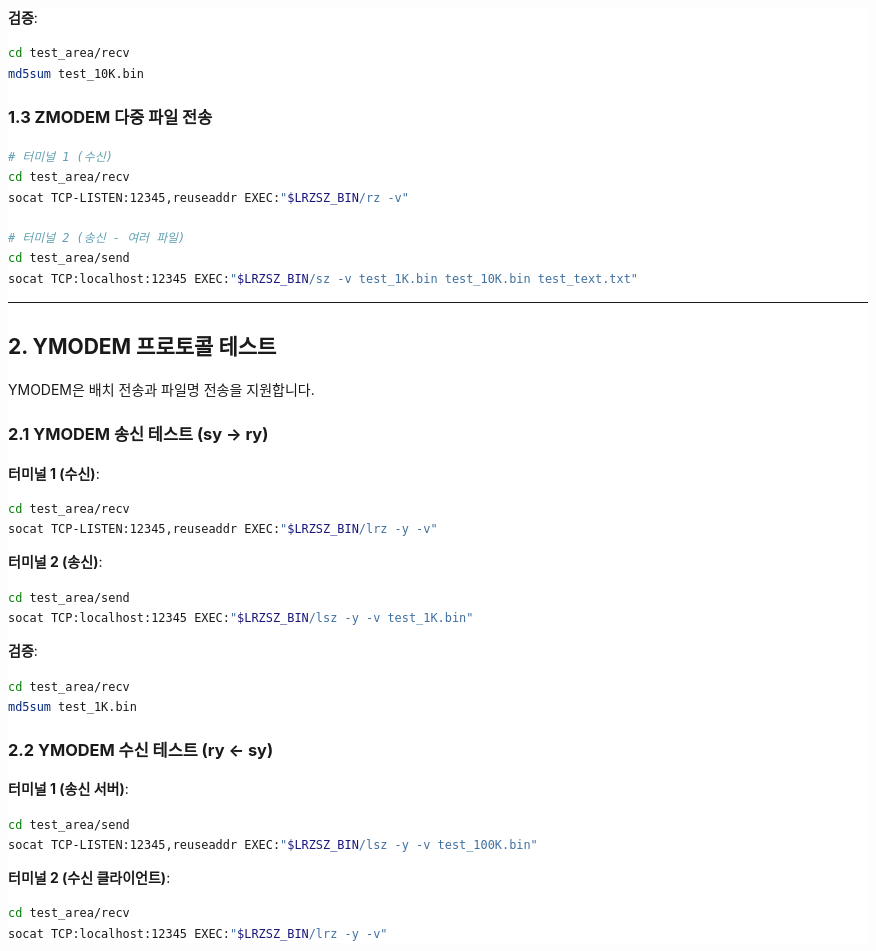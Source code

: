 **검증**:
```bash
cd test_area/recv
md5sum test_10K.bin
```

### 1.3 ZMODEM 다중 파일 전송

```bash
# 터미널 1 (수신)
cd test_area/recv
socat TCP-LISTEN:12345,reuseaddr EXEC:"$LRZSZ_BIN/rz -v"

# 터미널 2 (송신 - 여러 파일)
cd test_area/send
socat TCP:localhost:12345 EXEC:"$LRZSZ_BIN/sz -v test_1K.bin test_10K.bin test_text.txt"
```

---

## 2. YMODEM 프로토콜 테스트

YMODEM은 배치 전송과 파일명 전송을 지원합니다.

### 2.1 YMODEM 송신 테스트 (sy → ry)

**터미널 1 (수신)**:
```bash
cd test_area/recv
socat TCP-LISTEN:12345,reuseaddr EXEC:"$LRZSZ_BIN/lrz -y -v"
```

**터미널 2 (송신)**:
```bash
cd test_area/send
socat TCP:localhost:12345 EXEC:"$LRZSZ_BIN/lsz -y -v test_1K.bin"
```

**검증**:
```bash
cd test_area/recv
md5sum test_1K.bin
```

### 2.2 YMODEM 수신 테스트 (ry ← sy)

**터미널 1 (송신 서버)**:
```bash
cd test_area/send
socat TCP-LISTEN:12345,reuseaddr EXEC:"$LRZSZ_BIN/lsz -y -v test_100K.bin"
```

**터미널 2 (수신 클라이언트)**:
```bash
cd test_area/recv
socat TCP:localhost:12345 EXEC:"$LRZSZ_BIN/lrz -y -v"
```
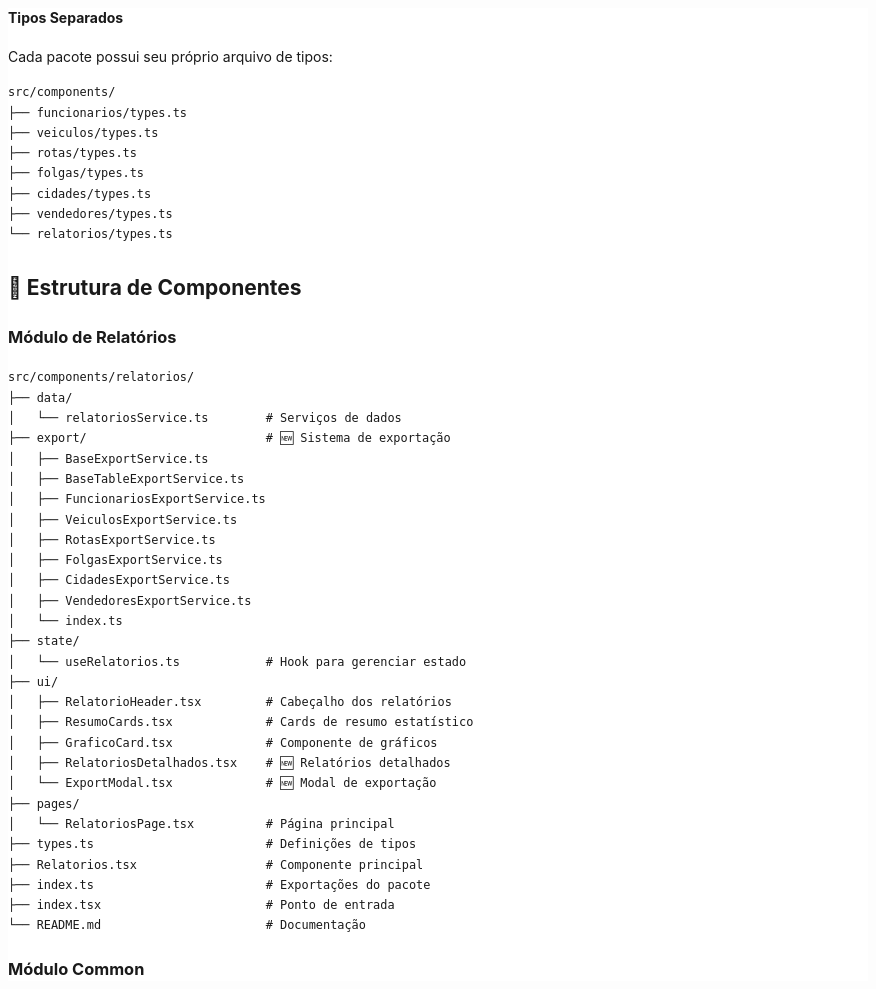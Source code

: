 #### Tipos Separados

Cada pacote possui seu próprio arquivo de tipos:

```
src/components/
├── funcionarios/types.ts
├── veiculos/types.ts
├── rotas/types.ts
├── folgas/types.ts
├── cidades/types.ts
├── vendedores/types.ts
└── relatorios/types.ts
```

## 📁 **Estrutura de Componentes**

### Módulo de Relatórios

```
src/components/relatorios/
├── data/
│   └── relatoriosService.ts        # Serviços de dados
├── export/                         # 🆕 Sistema de exportação
│   ├── BaseExportService.ts
│   ├── BaseTableExportService.ts
│   ├── FuncionariosExportService.ts
│   ├── VeiculosExportService.ts
│   ├── RotasExportService.ts
│   ├── FolgasExportService.ts
│   ├── CidadesExportService.ts
│   ├── VendedoresExportService.ts
│   └── index.ts
├── state/
│   └── useRelatorios.ts            # Hook para gerenciar estado
├── ui/
│   ├── RelatorioHeader.tsx         # Cabeçalho dos relatórios
│   ├── ResumoCards.tsx             # Cards de resumo estatístico
│   ├── GraficoCard.tsx             # Componente de gráficos
│   ├── RelatoriosDetalhados.tsx    # 🆕 Relatórios detalhados
│   └── ExportModal.tsx             # 🆕 Modal de exportação
├── pages/
│   └── RelatoriosPage.tsx          # Página principal
├── types.ts                        # Definições de tipos
├── Relatorios.tsx                  # Componente principal
├── index.ts                        # Exportações do pacote
├── index.tsx                       # Ponto de entrada
└── README.md                       # Documentação
```

### Módulo Common
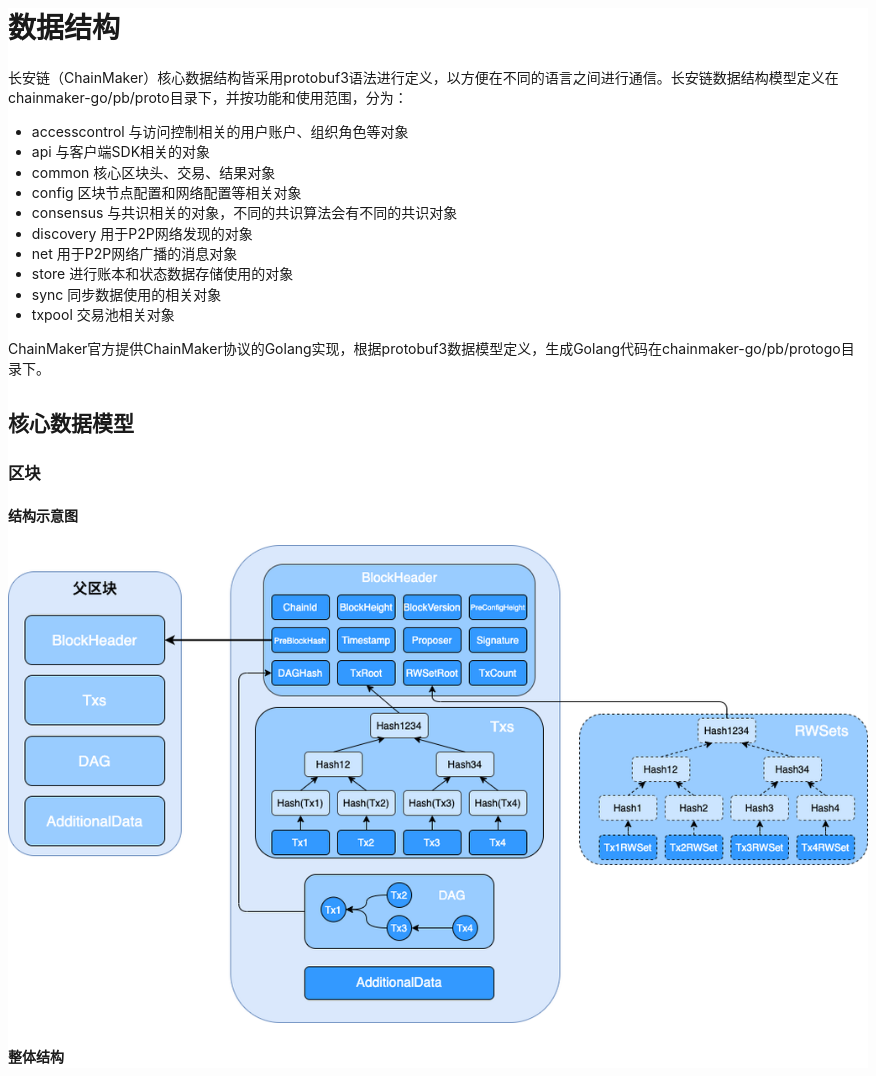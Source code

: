 # 数据结构

长安链（ChainMaker）核心数据结构皆采用protobuf3语法进行定义，以方便在不同的语言之间进行通信。长安链数据结构模型定义在chainmaker-go/pb/proto目录下，并按功能和使用范围，分为：

* accesscontrol 与访问控制相关的用户账户、组织角色等对象
* api 与客户端SDK相关的对象
* common 核心区块头、交易、结果对象
* config 区块节点配置和网络配置等相关对象
* consensus 与共识相关的对象，不同的共识算法会有不同的共识对象
* discovery 用于P2P网络发现的对象
* net 用于P2P网络广播的消息对象
* store 进行账本和状态数据存储使用的对象
* sync 同步数据使用的相关对象
* txpool 交易池相关对象

ChainMaker官方提供ChainMaker协议的Golang实现，根据protobuf3数据模型定义，生成Golang代码在chainmaker-go/pb/protogo目录下。
## 核心数据模型

### 区块
#### 结构示意图

![block_structrue](../images/数据结构-区块结构.png)
#### 整体结构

▶ _WHAT YOU SHOULD DO_:
Once you have found every line in the listing that holds the string "EXEC", copy each of them.

▶ _WRITTEN RESPONSE_:
socat TCP-LISTEN:12345,reuseaddr EXEC:"$LRZSZ_BIN/rz -v"
socat TCP:localhost:12345 EXEC:"$LRZSZ_BIN/sz -v test_1K.bin test_10K.bin test_text.txt"
socat TCP-LISTEN:12345,reuseaddr EXEC:"$LRZSZ_BIN/lrz -y -v"
socat TCP:localhost:12345 EXEC:"$LRZSZ_BIN/lsz -y -v test_1K.bin"
socat TCP-LISTEN:12345,reuseaddr EXEC:"$LRZSZ_BIN/lsz -y -v test_100K.bin"
socat TCP:localhost:12345 EXEC:"$LRZSZ_BIN/lrz -y -v"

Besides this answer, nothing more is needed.